The foreign minister of Qatar, Hamad bin Jassin bin Jabr al-Thani, with the prime minister of the Palestinian Authority, Ismail Haniyeh, in Gaza, 9 October 2006
In Doha, therefore, they are well aware of the risks Teheran is willing to run for its active presence in Iraq, and the way it adds danger to the quarrel over Iran’s right to develop nuclear power. Apart from the UN sanctions, direct American retaliation and pressure on Europe from Washington to get it to adopt a hard line, there have also been threats made to Iran by Israel of possible heavy military action against the nuclear plants. And because Qatar has relations with Israel also (officially only of a commercial kind though that did not prevent Shimon Peres from visiting Doha in January), al-Moraikhi tries to describe how his country’s diplomats think they can handle such a literally explosive dossier. «Like the other countries of the Gulf, we are very geographically near Iran, therefore, for us, the problem is of maximum interest.

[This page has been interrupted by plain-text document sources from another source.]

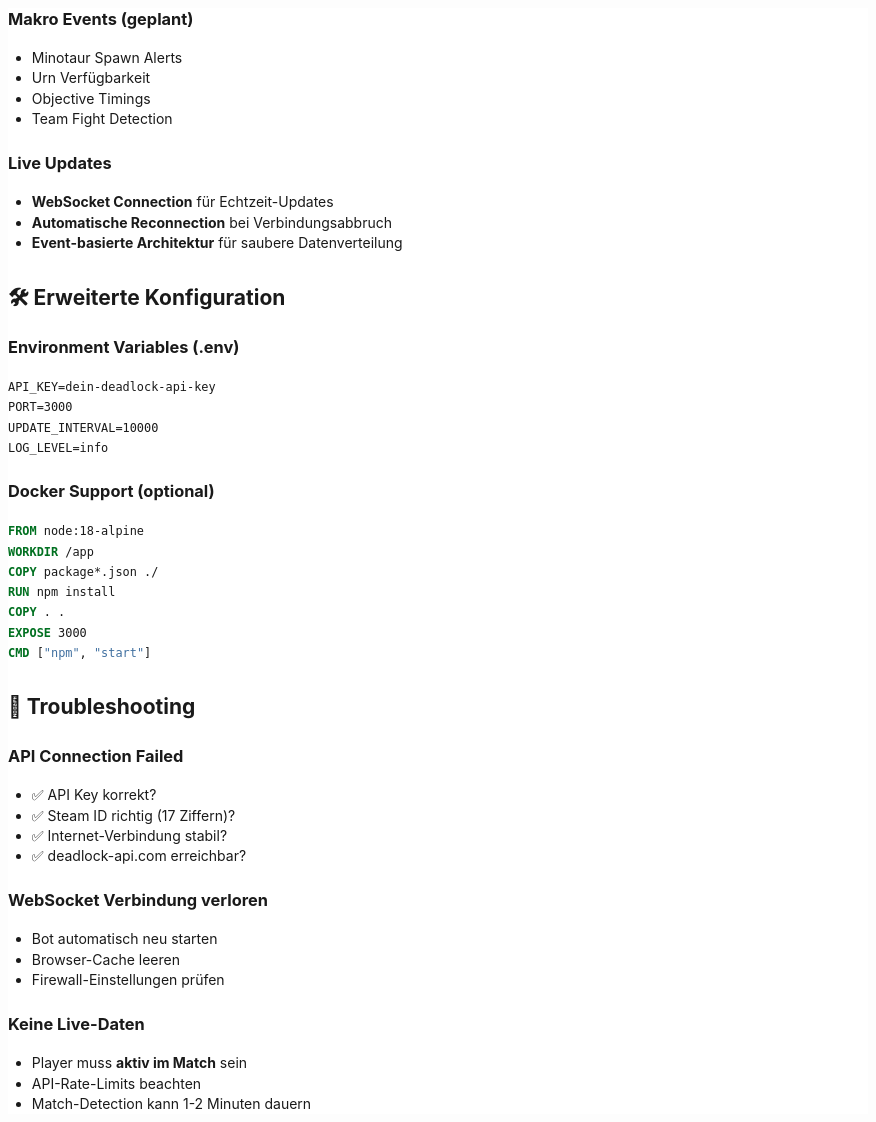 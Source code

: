 ### Makro Events (geplant)
- Minotaur Spawn Alerts
- Urn Verfügbarkeit
- Objective Timings
- Team Fight Detection

### Live Updates
- **WebSocket Connection** für Echtzeit-Updates
- **Automatische Reconnection** bei Verbindungsabbruch
- **Event-basierte Architektur** für saubere Datenverteilung

## 🛠️ Erweiterte Konfiguration

### Environment Variables (.env)
```env
API_KEY=dein-deadlock-api-key
PORT=3000
UPDATE_INTERVAL=10000
LOG_LEVEL=info
```

### Docker Support (optional)
```dockerfile
FROM node:18-alpine
WORKDIR /app
COPY package*.json ./
RUN npm install
COPY . .
EXPOSE 3000
CMD ["npm", "start"]
```

## 🐛 Troubleshooting

### API Connection Failed
- ✅ API Key korrekt?
- ✅ Steam ID richtig (17 Ziffern)?
- ✅ Internet-Verbindung stabil?
- ✅ deadlock-api.com erreichbar?

### WebSocket Verbindung verloren
- Bot automatisch neu starten
- Browser-Cache leeren
- Firewall-Einstellungen prüfen

### Keine Live-Daten
- Player muss **aktiv im Match** sein
- API-Rate-Limits beachten
- Match-Detection kann 1-2 Minuten dauern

The question of nuclear production is bound up with overall regional security and with that of all the countries singularly. In the Council of Cooperation of the Countries of the Gulf we have discussed Iran’s nuclear concerns and we have taken an absolutely clear political position on the subject. And that is, I repeat, we in Qatar are in excellent relations with all countries, above all with “brother” countries and with neighboring ones. In my view, the Iranian nuclear problem should be resolved by peaceful means and international dialogue with Teheran should be engaged in. The principal lines of our policy converge on the role of the United Nations in solving problems and divergences on a global scale, including nuclear problems: in fact an ad hoc UN international agency exists whose main task is regulating nuclear problems at planetary level».

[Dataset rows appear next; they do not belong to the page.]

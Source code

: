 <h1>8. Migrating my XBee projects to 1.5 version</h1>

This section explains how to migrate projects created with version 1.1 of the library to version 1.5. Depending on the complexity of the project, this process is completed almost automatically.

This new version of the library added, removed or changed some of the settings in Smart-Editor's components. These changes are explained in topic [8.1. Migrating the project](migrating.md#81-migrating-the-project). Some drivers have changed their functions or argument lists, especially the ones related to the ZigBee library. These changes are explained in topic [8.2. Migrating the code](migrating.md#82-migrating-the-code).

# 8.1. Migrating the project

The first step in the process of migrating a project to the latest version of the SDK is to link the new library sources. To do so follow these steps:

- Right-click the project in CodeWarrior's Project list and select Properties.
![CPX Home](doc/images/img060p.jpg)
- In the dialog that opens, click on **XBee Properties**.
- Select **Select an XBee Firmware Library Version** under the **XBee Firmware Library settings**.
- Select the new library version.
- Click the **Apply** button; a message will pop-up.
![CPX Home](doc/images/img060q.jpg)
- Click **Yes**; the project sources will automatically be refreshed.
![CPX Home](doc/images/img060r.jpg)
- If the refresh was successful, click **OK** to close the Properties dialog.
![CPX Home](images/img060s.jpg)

It was no accident that at the Davos forum in late January, the general director of the International Agency for Atomic Energy (IAAE), and Nobel Peace Prize winner, Mohammed el-Baradei, stated to the powerful of the world that «a pre-emptive attack on Iran would be catastrophic. It would serve only to strengthen the position of those who intend to manufacture a nuclear weapon».

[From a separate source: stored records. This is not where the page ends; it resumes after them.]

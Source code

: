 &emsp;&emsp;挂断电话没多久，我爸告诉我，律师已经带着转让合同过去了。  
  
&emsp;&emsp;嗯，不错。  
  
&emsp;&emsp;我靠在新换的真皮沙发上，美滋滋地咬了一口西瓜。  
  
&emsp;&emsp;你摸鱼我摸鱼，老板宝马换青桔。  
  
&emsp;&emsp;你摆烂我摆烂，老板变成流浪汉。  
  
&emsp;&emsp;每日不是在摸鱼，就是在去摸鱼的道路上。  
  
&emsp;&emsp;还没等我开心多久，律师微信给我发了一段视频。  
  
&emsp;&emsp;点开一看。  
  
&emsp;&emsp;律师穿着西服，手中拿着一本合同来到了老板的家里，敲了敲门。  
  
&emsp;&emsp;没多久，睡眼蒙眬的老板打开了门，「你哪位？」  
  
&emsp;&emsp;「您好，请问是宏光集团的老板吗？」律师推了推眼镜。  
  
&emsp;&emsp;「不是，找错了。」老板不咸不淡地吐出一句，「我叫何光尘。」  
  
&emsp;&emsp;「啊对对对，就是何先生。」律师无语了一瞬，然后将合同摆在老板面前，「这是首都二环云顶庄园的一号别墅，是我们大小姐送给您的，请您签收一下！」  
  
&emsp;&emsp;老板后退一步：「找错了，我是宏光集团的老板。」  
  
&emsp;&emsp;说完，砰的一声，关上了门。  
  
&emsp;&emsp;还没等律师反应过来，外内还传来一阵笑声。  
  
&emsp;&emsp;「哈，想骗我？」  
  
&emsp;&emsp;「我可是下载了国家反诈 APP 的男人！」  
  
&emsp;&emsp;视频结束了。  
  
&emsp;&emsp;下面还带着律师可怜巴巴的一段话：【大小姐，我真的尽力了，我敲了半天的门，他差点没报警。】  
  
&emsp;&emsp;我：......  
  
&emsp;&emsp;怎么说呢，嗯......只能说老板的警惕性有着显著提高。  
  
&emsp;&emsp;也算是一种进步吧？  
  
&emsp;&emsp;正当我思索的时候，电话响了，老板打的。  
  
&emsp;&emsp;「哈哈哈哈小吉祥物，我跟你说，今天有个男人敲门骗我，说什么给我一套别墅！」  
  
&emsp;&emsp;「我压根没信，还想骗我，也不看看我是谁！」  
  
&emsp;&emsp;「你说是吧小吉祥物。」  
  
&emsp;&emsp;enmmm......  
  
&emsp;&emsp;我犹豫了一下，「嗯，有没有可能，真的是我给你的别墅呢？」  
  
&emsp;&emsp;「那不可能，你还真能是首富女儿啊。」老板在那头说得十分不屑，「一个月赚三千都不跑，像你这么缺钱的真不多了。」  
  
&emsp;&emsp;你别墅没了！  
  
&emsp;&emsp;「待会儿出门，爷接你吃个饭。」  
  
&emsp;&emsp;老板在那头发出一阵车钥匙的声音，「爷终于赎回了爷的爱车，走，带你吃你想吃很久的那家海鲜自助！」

Anyone walking round Doha might get lost among the numerous building sites and skyscrapers. Below the streets teem with the busy life of a population of less than nine hundred thousand, mostly composed of immigrants who hope to have found a lasting landfall in Qatar. The country’s rate of economic growth is dizzying, thanks to oil, natural gas (of which by 2010 Qatar may be the leading producer in the world) and foreign investment, drawn also by matchless financial services.
A Sunni country that has the sharia [The Islamic law ed.] as one of the principal bases of law – but a civil law under which all are equal – Qatar has municipal elections with universal suffrage, a national advisory council that one day might become a true parliament and a constitution that has been in force since 2005. All due to the present emir, from whom many hope for further concessions in terms of civic and religious freedom; though there is already total freedom of worship and, for example, the emir has given the Christians land on which to build new churches.

The emir of Qatar with the Palestinian president Mahmoud Abbas in Doha, 27 September 2006
The old Arabic poets sang of the horses, camels and robes that came from the small peninsula of Qatar, whose fabrics adorned the prophet Muhammad, his wife Aisha and his friend Omar ben al-Khattab as well. Pearl fishers and navigators, the people of Qatar, were also among the builders of the first Islamic navy in the time of the Prophet. But in Doha, a Muslim country, the Christians today have more than thirty places of worship and, before next Christmas, if the work goes as it should, the first large Catholic church will open. Thanks to the emir.